Hannieroo wrote:I don't know about people refusing to give way when they are in a group and I am walking alone. It could be because I am white or female or have a dog. Or it could just be young male rudeness. I was thinking about this this morning, my preferred walk has people and cars but is not busy. I normally walk on one side that borders open ground and never have problems but if I cross over for a change of scene then it usually happens. The other side of the street is entirely apt blocks

Two taxis have refused to take me and pulled up 10 meters away for another fare and a kitchen fitter the agent brought round for a quote was quite happily measuring until I walked in the room and then he walked out of the house saying he didn't care for the job.

Ok these are interesting.

The give-way thing has been discussed on this forum, and others, for years, and is still topical.

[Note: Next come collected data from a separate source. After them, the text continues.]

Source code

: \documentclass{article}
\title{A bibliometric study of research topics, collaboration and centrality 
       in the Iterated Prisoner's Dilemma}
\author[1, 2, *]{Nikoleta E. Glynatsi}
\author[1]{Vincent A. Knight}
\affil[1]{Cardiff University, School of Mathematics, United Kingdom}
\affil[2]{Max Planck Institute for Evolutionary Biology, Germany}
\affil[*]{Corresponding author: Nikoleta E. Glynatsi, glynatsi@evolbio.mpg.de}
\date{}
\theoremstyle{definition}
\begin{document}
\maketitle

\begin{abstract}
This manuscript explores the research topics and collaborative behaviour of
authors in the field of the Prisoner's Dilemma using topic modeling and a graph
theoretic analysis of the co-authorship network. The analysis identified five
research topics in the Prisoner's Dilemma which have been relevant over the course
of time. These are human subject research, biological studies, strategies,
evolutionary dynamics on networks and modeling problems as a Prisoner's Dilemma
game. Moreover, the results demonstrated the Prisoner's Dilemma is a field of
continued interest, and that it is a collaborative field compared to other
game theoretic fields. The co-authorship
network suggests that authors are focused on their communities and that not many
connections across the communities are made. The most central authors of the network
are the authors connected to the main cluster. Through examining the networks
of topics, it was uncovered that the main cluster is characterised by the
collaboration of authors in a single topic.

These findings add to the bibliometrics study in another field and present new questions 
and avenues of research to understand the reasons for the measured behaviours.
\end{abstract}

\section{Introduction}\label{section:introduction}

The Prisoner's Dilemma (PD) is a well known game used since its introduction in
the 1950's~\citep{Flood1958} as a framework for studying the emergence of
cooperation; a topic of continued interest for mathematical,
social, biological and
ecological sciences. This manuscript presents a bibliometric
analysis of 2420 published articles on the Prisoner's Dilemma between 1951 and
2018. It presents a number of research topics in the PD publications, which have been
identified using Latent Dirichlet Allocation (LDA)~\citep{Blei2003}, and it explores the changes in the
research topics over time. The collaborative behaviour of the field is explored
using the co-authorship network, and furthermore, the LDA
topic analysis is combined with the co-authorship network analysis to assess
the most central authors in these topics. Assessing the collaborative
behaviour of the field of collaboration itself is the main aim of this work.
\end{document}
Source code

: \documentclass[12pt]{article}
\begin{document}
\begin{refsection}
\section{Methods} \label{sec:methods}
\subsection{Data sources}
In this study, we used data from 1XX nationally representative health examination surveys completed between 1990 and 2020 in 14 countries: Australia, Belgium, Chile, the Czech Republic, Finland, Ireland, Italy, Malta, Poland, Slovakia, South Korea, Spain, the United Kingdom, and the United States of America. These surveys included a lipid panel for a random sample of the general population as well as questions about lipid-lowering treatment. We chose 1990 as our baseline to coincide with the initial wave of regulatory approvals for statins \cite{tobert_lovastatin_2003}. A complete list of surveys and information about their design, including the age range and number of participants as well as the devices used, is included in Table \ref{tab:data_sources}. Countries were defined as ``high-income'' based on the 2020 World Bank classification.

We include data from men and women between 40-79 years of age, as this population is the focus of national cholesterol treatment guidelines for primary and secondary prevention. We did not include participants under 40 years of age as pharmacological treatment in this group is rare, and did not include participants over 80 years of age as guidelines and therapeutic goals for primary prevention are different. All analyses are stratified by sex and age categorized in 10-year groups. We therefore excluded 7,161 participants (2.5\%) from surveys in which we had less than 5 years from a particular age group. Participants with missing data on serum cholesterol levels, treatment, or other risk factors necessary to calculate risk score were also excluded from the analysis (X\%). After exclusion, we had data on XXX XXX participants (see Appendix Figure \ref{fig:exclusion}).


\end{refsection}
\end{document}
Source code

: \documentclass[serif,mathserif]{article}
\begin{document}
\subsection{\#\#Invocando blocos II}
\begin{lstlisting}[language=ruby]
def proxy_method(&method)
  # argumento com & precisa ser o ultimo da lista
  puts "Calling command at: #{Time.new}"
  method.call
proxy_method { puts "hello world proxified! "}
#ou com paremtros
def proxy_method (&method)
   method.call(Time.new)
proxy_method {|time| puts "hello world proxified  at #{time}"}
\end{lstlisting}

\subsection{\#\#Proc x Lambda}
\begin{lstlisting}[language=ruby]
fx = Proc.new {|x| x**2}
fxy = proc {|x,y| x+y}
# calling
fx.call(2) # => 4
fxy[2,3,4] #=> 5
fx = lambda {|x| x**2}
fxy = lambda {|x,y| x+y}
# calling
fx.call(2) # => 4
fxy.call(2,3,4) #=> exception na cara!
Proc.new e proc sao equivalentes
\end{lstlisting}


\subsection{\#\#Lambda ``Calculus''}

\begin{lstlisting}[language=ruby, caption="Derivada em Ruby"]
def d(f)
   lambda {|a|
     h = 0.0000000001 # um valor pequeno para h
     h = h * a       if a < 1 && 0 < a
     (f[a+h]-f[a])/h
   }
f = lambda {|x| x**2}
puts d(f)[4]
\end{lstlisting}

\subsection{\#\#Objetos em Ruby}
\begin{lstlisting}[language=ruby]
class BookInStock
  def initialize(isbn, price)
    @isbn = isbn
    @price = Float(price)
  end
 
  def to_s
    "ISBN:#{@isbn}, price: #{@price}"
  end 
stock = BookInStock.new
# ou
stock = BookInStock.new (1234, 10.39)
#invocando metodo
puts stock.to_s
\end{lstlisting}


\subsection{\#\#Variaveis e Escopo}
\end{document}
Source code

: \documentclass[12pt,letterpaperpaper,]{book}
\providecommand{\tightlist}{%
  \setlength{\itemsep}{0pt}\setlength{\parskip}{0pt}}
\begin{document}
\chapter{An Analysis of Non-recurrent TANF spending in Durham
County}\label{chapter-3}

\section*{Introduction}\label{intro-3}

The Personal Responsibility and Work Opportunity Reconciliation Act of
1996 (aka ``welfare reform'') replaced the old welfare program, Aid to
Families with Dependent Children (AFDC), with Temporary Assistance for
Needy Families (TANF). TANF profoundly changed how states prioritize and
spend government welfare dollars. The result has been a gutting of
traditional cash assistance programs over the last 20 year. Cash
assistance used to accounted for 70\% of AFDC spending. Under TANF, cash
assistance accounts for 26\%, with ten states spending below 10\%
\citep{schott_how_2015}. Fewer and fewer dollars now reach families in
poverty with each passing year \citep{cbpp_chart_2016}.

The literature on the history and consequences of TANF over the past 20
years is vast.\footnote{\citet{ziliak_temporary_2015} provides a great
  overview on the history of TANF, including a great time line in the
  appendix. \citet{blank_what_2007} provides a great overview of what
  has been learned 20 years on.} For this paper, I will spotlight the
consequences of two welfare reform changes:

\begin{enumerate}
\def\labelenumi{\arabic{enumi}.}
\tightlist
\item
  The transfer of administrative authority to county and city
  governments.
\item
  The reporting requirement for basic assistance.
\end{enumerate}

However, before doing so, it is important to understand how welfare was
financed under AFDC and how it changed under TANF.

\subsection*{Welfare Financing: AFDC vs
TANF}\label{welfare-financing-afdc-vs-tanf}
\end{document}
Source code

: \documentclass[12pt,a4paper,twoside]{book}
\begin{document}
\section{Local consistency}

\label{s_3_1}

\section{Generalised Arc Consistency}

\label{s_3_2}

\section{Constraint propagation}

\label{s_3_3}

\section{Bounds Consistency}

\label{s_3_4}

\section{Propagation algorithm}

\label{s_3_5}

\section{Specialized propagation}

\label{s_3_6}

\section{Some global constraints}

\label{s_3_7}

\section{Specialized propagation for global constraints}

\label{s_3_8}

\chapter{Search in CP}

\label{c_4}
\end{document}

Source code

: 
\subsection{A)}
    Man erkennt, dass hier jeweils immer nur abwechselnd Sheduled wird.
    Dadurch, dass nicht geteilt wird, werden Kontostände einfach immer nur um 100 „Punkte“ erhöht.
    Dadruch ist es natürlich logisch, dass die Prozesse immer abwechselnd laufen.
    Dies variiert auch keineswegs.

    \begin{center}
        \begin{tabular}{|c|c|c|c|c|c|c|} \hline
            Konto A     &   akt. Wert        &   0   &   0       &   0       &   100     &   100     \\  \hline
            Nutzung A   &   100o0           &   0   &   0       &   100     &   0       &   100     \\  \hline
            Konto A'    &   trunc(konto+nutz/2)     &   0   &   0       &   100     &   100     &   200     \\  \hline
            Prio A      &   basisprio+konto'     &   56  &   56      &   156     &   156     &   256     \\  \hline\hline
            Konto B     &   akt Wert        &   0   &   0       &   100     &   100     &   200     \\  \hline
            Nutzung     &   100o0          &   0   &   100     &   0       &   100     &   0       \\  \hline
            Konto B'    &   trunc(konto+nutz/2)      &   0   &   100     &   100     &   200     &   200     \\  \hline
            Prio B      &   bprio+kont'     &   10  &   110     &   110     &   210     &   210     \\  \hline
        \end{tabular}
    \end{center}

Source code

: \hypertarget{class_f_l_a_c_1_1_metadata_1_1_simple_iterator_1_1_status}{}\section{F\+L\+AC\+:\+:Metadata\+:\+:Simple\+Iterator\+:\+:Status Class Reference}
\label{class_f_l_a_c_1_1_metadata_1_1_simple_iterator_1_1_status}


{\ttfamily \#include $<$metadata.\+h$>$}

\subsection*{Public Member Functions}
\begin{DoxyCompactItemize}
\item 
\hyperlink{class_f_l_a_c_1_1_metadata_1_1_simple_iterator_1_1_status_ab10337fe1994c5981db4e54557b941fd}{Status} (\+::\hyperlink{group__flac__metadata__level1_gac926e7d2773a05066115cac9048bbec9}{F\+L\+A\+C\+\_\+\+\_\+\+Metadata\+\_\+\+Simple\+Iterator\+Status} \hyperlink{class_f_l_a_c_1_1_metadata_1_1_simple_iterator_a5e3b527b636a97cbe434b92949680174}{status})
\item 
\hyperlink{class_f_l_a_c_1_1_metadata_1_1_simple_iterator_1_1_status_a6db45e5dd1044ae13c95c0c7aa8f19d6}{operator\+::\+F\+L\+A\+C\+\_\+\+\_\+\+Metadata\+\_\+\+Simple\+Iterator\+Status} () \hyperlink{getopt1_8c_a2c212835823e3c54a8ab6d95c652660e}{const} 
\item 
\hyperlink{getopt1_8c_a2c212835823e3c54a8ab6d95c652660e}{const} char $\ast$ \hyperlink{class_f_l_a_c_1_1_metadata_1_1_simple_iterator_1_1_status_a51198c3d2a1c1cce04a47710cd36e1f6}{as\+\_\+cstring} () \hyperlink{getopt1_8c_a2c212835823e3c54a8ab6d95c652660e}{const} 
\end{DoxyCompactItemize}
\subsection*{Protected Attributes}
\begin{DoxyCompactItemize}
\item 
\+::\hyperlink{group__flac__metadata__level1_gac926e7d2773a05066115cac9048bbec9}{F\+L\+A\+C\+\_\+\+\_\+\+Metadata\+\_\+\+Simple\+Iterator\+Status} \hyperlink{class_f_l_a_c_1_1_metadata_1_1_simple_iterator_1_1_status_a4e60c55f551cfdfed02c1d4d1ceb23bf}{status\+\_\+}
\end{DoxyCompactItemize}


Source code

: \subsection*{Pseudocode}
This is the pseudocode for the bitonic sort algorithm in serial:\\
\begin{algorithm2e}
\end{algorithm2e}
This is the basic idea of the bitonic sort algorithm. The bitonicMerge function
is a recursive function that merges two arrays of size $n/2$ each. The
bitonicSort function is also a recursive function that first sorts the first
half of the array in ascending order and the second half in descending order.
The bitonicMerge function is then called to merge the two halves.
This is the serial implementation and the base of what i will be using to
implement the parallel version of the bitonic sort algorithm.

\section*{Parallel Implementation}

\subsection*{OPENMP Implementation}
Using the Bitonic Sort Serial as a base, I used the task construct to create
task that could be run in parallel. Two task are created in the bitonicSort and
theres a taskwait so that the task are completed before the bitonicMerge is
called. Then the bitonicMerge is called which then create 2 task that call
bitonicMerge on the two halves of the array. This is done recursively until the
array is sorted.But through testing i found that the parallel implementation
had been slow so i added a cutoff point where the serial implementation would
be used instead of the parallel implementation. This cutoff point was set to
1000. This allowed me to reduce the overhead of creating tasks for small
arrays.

Question - do you walk on the right or left? For an American like me I had to train myself to walk on the left, as we usually walk on the right, as we drive.

After years here I came to the conclusion long ago that walking on the same side as driving only applies some of the time, nevertheless I try to respect what I think is local protocol and stay left, but people here walk aimlessly more often than not.

That would be ok if they gave way, but not having a protocol, not a written one, just a common-sense one, means these problems will only continue, and they have been highlighted by locals as well as well-intentioned foreigners trying to do the right thing.

One thing I've noticed with some dog owners is that they walk the dog on the side of the walkway with the grass, regardless of this very loose protocol.

So, no easy answer as no one seems to want to answer it and so we're left to the vagueness of how to respect each other walking down the street. I can tell you that we don't have this problem in major American cities - people walk on the right AND politely give way when there's no clear indication, and without drama.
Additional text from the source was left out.